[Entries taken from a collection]
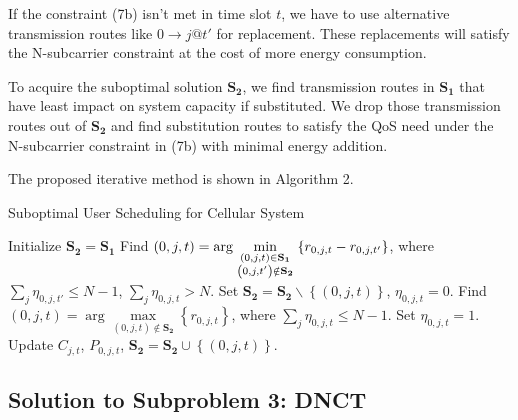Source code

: \documentclass{ieeeaccess}
\begin{document}
If the constraint (7b) isn't met in time slot ${t}$, we have to use alternative transmission routes like $0 \to j@t'$ for replacement. These replacements will satisfy the N-subcarrier constraint at the cost of more energy consumption. 

To acquire the suboptimal solution ${{\mathbf{S}}_{\mathbf{2}}}$, we find transmission routes in ${{\mathbf{S}}_{\mathbf{1}}}$ that have least impact on system capacity if substituted. We drop those transmission routes out of ${{\mathbf{S}}_{\mathbf{2}}}$ and find substitution routes to satisfy the QoS need under the N-subcarrier constraint in (7b) with minimal energy addition. 

The proposed iterative method is shown in Algorithm 2.

\begin{algorithm}[h]
\caption{Suboptimal User Scheduling for Cellular System}
\label{alg:1}
\begin{algorithmic}[1]
\STATE Initialize ${{\mathbf{S}}_{\mathbf{2}}}={{\mathbf{S}}_{\mathbf{1}}}$
  \STATE Find $\left( {0,j,t} \right) = \arg \mathop {\min }\limits_{\scriptstyle \left( {0,j,t} \right) \in {{\mathbf{S}}_{\mathbf{1}}} \atop
  \scriptstyle \left( {0,j,t'} \right) \notin {{\mathbf{S}}_{\mathbf{2}}}}  \left\{ {{r_{0,j,t}} - {r_{0,j,t'}}} \right\}$, where $\sum\limits_{j} {{\eta _{0,j,t'}}}  \le N - 1$, $\sum\limits_j {{\eta _{0,j,t}} > N} $.
  \STATE Set ${{\mathbf{S}}_{\mathbf{2}}}={{\mathbf{S}}_{\mathbf{2}}}\backslash \left\{ {\left( {0,j,t} \right)} \right\}$, ${\eta _{0,j,t}} = 0$.
    \STATE Find ${\left( {0,j,t} \right) = \arg \mathop {\max }\limits_{\left( {0,j,t} \right) \notin {{\mathbf{S}}_{\mathbf{2}}}} \left\{ {{r_{0,j,t}}} \right\}}$, where ${\sum\limits_j {{\eta _{0,j,t}}}  \le N - 1}$.
    \STATE Set ${\eta _{0,j,t}} = 1$.
    \STATE Update ${C_{j,t}}$, ${P_{0,j,t}}$, ${{\mathbf{S}}_{\mathbf{2}}}={{\mathbf{S}}_{\mathbf{2}}} \cup \left\{ {\left( {0,j,t} \right)} \right\}$.
  \ENDWHILE
\ENDWHILE
\end{algorithmic}
\end{algorithm}

\subsection{Solution to \textbf{Subproblem 3: DNCT}}
\end{document}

Action item:
When you transcribe the lines above, keep every word exact but leave the pictures behind.

Solution to the exercise:
Source code

: \documentclass{ieeeaccess}
\begin{document}
If the constraint (7b) isn't met in time slot ${t}$, we have to use alternative transmission routes like $0 \to j@t'$ for replacement. These replacements will satisfy the N-subcarrier constraint at the cost of more energy consumption. 

To acquire the suboptimal solution ${{\mathbf{S}}_{\mathbf{2}}}$, we find transmission routes in ${{\mathbf{S}}_{\mathbf{1}}}$ that have least impact on system capacity if substituted. We drop those transmission routes out of ${{\mathbf{S}}_{\mathbf{2}}}$ and find substitution routes to satisfy the QoS need under the N-subcarrier constraint in (7b) with minimal energy addition. 

The proposed iterative method is shown in Algorithm 2.

\begin{algorithm}[h]
\caption{Suboptimal User Scheduling for Cellular System}
\label{alg:1}
\begin{algorithmic}[1]
\STATE Initialize ${{\mathbf{S}}_{\mathbf{2}}}={{\mathbf{S}}_{\mathbf{1}}}$
  \STATE Find $\left( {0,j,t} \right) = \arg \mathop {\min }\limits_{\scriptstyle \left( {0,j,t} \right) \in {{\mathbf{S}}_{\mathbf{1}}} \atop
  \scriptstyle \left( {0,j,t'} \right) \notin {{\mathbf{S}}_{\mathbf{2}}}}  \left\{ {{r_{0,j,t}} - {r_{0,j,t'}}} \right\}$, where $\sum\limits_{j} {{\eta _{0,j,t'}}}  \le N - 1$, $\sum\limits_j {{\eta _{0,j,t}} > N} $.
  \STATE Set ${{\mathbf{S}}_{\mathbf{2}}}={{\mathbf{S}}_{\mathbf{2}}}\backslash \left\{ {\left( {0,j,t} \right)} \right\}$, ${\eta _{0,j,t}} = 0$.
    \STATE Find ${\left( {0,j,t} \right) = \arg \mathop {\max }\limits_{\left( {0,j,t} \right) \notin {{\mathbf{S}}_{\mathbf{2}}}} \left\{ {{r_{0,j,t}}} \right\}}$, where ${\sum\limits_j {{\eta _{0,j,t}}}  \le N - 1}$.
    \STATE Set ${\eta _{0,j,t}} = 1$.
    \STATE Update ${C_{j,t}}$, ${P_{0,j,t}}$, ${{\mathbf{S}}_{\mathbf{2}}}={{\mathbf{S}}_{\mathbf{2}}} \cup \left\{ {\left( {0,j,t} \right)} \right\}$.
  \ENDWHILE
\ENDWHILE
\end{algorithmic}
\end{algorithm}

\subsection{Solution to \textbf{Subproblem 3: DNCT}}
\end{document}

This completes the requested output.